INSTRUCTIONS TO FOLLOW: Output all records precisely as written.

EXERCISE MATERIAL:
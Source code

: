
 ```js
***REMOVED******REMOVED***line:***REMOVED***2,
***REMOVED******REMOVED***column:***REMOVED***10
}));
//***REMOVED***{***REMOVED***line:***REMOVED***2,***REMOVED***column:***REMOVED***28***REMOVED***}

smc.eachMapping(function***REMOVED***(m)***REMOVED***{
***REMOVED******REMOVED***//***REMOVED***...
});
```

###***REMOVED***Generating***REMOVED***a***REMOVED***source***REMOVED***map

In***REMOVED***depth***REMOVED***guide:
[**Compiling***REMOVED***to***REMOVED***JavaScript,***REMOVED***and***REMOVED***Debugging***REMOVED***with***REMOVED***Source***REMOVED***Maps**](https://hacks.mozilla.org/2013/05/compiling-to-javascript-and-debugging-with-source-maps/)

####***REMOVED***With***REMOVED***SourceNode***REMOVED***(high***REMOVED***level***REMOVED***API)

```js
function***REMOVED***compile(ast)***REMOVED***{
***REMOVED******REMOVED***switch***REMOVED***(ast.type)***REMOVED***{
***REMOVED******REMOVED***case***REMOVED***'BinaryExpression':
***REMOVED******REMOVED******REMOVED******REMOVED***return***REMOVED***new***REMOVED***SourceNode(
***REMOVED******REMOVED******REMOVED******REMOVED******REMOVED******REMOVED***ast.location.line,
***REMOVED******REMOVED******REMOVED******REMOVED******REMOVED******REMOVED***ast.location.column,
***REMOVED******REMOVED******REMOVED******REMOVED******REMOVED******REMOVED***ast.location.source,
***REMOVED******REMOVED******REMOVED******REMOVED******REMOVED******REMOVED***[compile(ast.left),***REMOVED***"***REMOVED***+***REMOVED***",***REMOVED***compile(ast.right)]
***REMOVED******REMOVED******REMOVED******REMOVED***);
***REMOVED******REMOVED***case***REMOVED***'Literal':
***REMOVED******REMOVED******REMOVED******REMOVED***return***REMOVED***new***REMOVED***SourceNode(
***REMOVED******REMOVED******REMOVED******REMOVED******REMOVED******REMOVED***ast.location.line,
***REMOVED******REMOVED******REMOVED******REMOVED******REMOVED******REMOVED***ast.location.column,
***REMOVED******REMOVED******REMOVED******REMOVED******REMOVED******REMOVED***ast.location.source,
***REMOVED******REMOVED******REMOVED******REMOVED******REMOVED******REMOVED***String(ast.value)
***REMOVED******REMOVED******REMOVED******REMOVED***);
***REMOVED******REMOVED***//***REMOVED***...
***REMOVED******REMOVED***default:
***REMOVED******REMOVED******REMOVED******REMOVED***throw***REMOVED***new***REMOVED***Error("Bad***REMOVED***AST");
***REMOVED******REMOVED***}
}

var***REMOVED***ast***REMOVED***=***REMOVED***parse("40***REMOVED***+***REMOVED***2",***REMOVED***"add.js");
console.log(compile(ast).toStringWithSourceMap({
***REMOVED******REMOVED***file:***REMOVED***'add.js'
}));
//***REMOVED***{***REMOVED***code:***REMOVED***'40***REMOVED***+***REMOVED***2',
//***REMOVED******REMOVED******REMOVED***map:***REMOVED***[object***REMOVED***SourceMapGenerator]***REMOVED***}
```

WORKED SOLUTION:
Source code

:
 ```js
***REMOVED******REMOVED***line:***REMOVED***2,
***REMOVED******REMOVED***column:***REMOVED***10
}));
//***REMOVED***{***REMOVED***line:***REMOVED***2,***REMOVED***column:***REMOVED***28***REMOVED***}

smc.eachMapping(function***REMOVED***(m)***REMOVED***{
***REMOVED******REMOVED***//***REMOVED***...
});
```

###***REMOVED***Generating***REMOVED***a***REMOVED***source***REMOVED***map

In***REMOVED***depth***REMOVED***guide:
[**Compiling***REMOVED***to***REMOVED***JavaScript,***REMOVED***and***REMOVED***Debugging***REMOVED***with***REMOVED***Source***REMOVED***Maps**](https://hacks.mozilla.org/2013/05/compiling-to-javascript-and-debugging-with-source-maps/)

####***REMOVED***With***REMOVED***SourceNode***REMOVED***(high***REMOVED***level***REMOVED***API)

```js
function***REMOVED***compile(ast)***REMOVED***{
***REMOVED******REMOVED***switch***REMOVED***(ast.type)***REMOVED***{
***REMOVED******REMOVED***case***REMOVED***'BinaryExpression':
***REMOVED******REMOVED******REMOVED******REMOVED***return***REMOVED***new***REMOVED***SourceNode(
***REMOVED******REMOVED******REMOVED******REMOVED******REMOVED******REMOVED***ast.location.line,
***REMOVED******REMOVED******REMOVED******REMOVED******REMOVED******REMOVED***ast.location.column,
***REMOVED******REMOVED******REMOVED******REMOVED******REMOVED******REMOVED***ast.location.source,
***REMOVED******REMOVED******REMOVED******REMOVED******REMOVED******REMOVED***[compile(ast.left),***REMOVED***"***REMOVED***+***REMOVED***",***REMOVED***compile(ast.right)]
***REMOVED******REMOVED******REMOVED******REMOVED***);
***REMOVED******REMOVED***case***REMOVED***'Literal':
***REMOVED******REMOVED******REMOVED******REMOVED***return***REMOVED***new***REMOVED***SourceNode(
***REMOVED******REMOVED******REMOVED******REMOVED******REMOVED******REMOVED***ast.location.line,
***REMOVED******REMOVED******REMOVED******REMOVED******REMOVED******REMOVED***ast.location.column,
***REMOVED******REMOVED******REMOVED******REMOVED******REMOVED******REMOVED***ast.location.source,
***REMOVED******REMOVED******REMOVED******REMOVED******REMOVED******REMOVED***String(ast.value)
***REMOVED******REMOVED******REMOVED******REMOVED***);
***REMOVED******REMOVED***//***REMOVED***...
***REMOVED******REMOVED***default:
***REMOVED******REMOVED******REMOVED******REMOVED***throw***REMOVED***new***REMOVED***Error("Bad***REMOVED***AST");
***REMOVED******REMOVED***}
}

var***REMOVED***ast***REMOVED***=***REMOVED***parse("40***REMOVED***+***REMOVED***2",***REMOVED***"add.js");
console.log(compile(ast).toStringWithSourceMap({
***REMOVED******REMOVED***file:***REMOVED***'add.js'
}));
//***REMOVED***{***REMOVED***code:***REMOVED***'40***REMOVED***+***REMOVED***2',
//***REMOVED******REMOVED******REMOVED***map:***REMOVED***[object***REMOVED***SourceMapGenerator]***REMOVED***}
```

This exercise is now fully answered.